### ACTION ITEM
Once you have read the data below, please repeat all of it exactly.

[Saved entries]
▽

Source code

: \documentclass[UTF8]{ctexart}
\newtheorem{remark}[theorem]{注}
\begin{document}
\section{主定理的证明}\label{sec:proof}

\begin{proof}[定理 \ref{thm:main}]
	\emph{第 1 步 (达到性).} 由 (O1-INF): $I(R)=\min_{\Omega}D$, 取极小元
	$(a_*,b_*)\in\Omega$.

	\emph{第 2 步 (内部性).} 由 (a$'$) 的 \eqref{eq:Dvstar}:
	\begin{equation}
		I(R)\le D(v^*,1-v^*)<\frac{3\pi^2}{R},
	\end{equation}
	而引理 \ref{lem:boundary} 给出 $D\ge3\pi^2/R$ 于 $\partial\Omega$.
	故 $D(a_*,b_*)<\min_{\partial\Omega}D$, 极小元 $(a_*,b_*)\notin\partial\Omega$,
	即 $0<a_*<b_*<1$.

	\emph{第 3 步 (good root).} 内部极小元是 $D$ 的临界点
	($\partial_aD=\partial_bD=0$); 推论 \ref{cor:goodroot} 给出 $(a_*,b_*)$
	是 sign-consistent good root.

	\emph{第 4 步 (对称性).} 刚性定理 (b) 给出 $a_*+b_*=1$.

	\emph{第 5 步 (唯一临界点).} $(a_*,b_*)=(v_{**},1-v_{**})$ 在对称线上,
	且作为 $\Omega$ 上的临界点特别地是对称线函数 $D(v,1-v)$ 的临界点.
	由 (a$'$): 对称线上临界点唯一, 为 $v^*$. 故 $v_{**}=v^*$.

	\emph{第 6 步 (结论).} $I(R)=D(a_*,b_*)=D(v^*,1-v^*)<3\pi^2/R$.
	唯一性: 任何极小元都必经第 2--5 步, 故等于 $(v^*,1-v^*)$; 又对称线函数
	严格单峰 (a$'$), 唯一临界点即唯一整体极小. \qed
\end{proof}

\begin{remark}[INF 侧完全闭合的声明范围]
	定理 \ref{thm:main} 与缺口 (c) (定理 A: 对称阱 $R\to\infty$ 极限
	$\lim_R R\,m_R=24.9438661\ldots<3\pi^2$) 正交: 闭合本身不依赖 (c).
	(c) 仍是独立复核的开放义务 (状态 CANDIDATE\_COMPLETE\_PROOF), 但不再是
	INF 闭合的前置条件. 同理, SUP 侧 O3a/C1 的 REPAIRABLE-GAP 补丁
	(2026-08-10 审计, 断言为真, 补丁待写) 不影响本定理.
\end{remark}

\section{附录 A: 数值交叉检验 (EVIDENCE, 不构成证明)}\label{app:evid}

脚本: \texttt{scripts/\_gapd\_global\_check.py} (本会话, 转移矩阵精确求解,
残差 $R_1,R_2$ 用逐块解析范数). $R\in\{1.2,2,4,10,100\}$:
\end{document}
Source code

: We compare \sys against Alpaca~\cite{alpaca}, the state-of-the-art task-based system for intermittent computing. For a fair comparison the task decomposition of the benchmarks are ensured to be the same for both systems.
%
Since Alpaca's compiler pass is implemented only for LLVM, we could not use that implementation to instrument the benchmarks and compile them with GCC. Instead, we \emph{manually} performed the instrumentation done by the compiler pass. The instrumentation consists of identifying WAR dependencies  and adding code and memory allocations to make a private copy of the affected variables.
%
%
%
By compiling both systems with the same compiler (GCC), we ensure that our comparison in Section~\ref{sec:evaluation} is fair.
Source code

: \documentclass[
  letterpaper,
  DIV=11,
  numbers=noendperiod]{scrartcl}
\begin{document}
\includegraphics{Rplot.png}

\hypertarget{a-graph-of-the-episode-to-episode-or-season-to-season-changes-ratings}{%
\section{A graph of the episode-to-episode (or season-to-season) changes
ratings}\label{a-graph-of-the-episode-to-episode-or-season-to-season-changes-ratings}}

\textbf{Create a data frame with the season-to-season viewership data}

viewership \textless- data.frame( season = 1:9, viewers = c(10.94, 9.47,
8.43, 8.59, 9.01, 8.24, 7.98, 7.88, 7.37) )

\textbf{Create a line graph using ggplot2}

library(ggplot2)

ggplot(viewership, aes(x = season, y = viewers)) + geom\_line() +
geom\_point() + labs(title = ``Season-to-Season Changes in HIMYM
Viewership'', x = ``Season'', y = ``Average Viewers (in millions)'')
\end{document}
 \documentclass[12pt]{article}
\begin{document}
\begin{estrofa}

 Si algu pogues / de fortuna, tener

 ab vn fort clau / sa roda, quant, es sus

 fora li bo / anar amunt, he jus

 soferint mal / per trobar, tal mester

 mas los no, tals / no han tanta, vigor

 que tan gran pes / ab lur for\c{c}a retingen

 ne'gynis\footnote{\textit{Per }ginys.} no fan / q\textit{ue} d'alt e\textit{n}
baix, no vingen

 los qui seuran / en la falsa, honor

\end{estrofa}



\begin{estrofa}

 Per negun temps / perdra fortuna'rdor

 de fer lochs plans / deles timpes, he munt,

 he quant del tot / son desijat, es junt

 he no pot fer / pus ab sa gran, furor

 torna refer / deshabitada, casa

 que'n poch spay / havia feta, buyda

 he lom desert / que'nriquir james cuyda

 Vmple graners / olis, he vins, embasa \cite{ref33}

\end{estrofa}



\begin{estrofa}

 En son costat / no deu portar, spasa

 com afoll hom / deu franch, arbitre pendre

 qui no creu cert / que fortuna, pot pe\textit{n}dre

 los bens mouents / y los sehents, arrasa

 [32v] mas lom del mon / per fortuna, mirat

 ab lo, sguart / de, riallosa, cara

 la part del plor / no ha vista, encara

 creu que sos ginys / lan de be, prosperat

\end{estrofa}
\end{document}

△

### TASK OUTPUT
Source code

: \documentclass[UTF8]{ctexart}
\newtheorem{remark}[theorem]{注}
\begin{document}
\section{主定理的证明}\label{sec:proof}

\begin{proof}[定理 \ref{thm:main}]
	\emph{第 1 步 (达到性).} 由 (O1-INF): $I(R)=\min_{\Omega}D$, 取极小元
	$(a_*,b_*)\in\Omega$.

	\emph{第 2 步 (内部性).} 由 (a$'$) 的 \eqref{eq:Dvstar}:
	\begin{equation}
		I(R)\le D(v^*,1-v^*)<\frac{3\pi^2}{R},
	\end{equation}
	而引理 \ref{lem:boundary} 给出 $D\ge3\pi^2/R$ 于 $\partial\Omega$.
	故 $D(a_*,b_*)<\min_{\partial\Omega}D$, 极小元 $(a_*,b_*)\notin\partial\Omega$,
	即 $0<a_*<b_*<1$.

	\emph{第 3 步 (good root).} 内部极小元是 $D$ 的临界点
	($\partial_aD=\partial_bD=0$); 推论 \ref{cor:goodroot} 给出 $(a_*,b_*)$
	是 sign-consistent good root.

	\emph{第 4 步 (对称性).} 刚性定理 (b) 给出 $a_*+b_*=1$.

	\emph{第 5 步 (唯一临界点).} $(a_*,b_*)=(v_{**},1-v_{**})$ 在对称线上,
	且作为 $\Omega$ 上的临界点特别地是对称线函数 $D(v,1-v)$ 的临界点.
	由 (a$'$): 对称线上临界点唯一, 为 $v^*$. 故 $v_{**}=v^*$.

	\emph{第 6 步 (结论).} $I(R)=D(a_*,b_*)=D(v^*,1-v^*)<3\pi^2/R$.
	唯一性: 任何极小元都必经第 2--5 步, 故等于 $(v^*,1-v^*)$; 又对称线函数
	严格单峰 (a$'$), 唯一临界点即唯一整体极小. \qed
\end{proof}

\begin{remark}[INF 侧完全闭合的声明范围]
	定理 \ref{thm:main} 与缺口 (c) (定理 A: 对称阱 $R\to\infty$ 极限
	$\lim_R R\,m_R=24.9438661\ldots<3\pi^2$) 正交: 闭合本身不依赖 (c).
	(c) 仍是独立复核的开放义务 (状态 CANDIDATE\_COMPLETE\_PROOF), 但不再是
	INF 闭合的前置条件. 同理, SUP 侧 O3a/C1 的 REPAIRABLE-GAP 补丁
	(2026-08-10 审计, 断言为真, 补丁待写) 不影响本定理.
\end{remark}

\section{附录 A: 数值交叉检验 (EVIDENCE, 不构成证明)}\label{app:evid}

脚本: \texttt{scripts/\_gapd\_global\_check.py} (本会话, 转移矩阵精确求解,
残差 $R_1,R_2$ 用逐块解析范数). $R\in\{1.2,2,4,10,100\}$:
\end{document}
Source code

: We compare \sys against Alpaca~\cite{alpaca}, the state-of-the-art task-based system for intermittent computing. For a fair comparison the task decomposition of the benchmarks are ensured to be the same for both systems.
%
Since Alpaca's compiler pass is implemented only for LLVM, we could not use that implementation to instrument the benchmarks and compile them with GCC. Instead, we \emph{manually} performed the instrumentation done by the compiler pass. The instrumentation consists of identifying WAR dependencies  and adding code and memory allocations to make a private copy of the affected variables.
%
%
%
By compiling both systems with the same compiler (GCC), we ensure that our comparison in Section~\ref{sec:evaluation} is fair.
Source code

: \documentclass[
  letterpaper,
  DIV=11,
  numbers=noendperiod]{scrartcl}
\begin{document}
\includegraphics{Rplot.png}

\hypertarget{a-graph-of-the-episode-to-episode-or-season-to-season-changes-ratings}{%
\section{A graph of the episode-to-episode (or season-to-season) changes
ratings}\label{a-graph-of-the-episode-to-episode-or-season-to-season-changes-ratings}}

\textbf{Create a data frame with the season-to-season viewership data}

viewership \textless- data.frame( season = 1:9, viewers = c(10.94, 9.47,
8.43, 8.59, 9.01, 8.24, 7.98, 7.88, 7.37) )

\textbf{Create a line graph using ggplot2}

library(ggplot2)

ggplot(viewership, aes(x = season, y = viewers)) + geom\_line() +
geom\_point() + labs(title = ``Season-to-Season Changes in HIMYM
Viewership'', x = ``Season'', y = ``Average Viewers (in millions)'')
\end{document}
 \documentclass[12pt]{article}
\begin{document}
\begin{estrofa}

 Si algu pogues / de fortuna, tener

 ab vn fort clau / sa roda, quant, es sus

 fora li bo / anar amunt, he jus

 soferint mal / per trobar, tal mester

 mas los no, tals / no han tanta, vigor

 que tan gran pes / ab lur for\c{c}a retingen

 ne'gynis\footnote{\textit{Per }ginys.} no fan / q\textit{ue} d'alt e\textit{n}
baix, no vingen

 los qui seuran / en la falsa, honor

\end{estrofa}



\begin{estrofa}

 Per negun temps / perdra fortuna'rdor

 de fer lochs plans / deles timpes, he munt,

 he quant del tot / son desijat, es junt

 he no pot fer / pus ab sa gran, furor

 torna refer / deshabitada, casa

 que'n poch spay / havia feta, buyda

 he lom desert / que'nriquir james cuyda

 Vmple graners / olis, he vins, embasa \cite{ref33}

\end{estrofa}



\begin{estrofa}

 En son costat / no deu portar, spasa

 com afoll hom / deu franch, arbitre pendre

 qui no creu cert / que fortuna, pot pe\textit{n}dre

 los bens mouents / y los sehents, arrasa

 [32v] mas lom del mon / per fortuna, mirat

 ab lo, sguart / de, riallosa, cara

 la part del plor / no ha vista, encara

 creu que sos ginys / lan de be, prosperat

\end{estrofa}
\end{document}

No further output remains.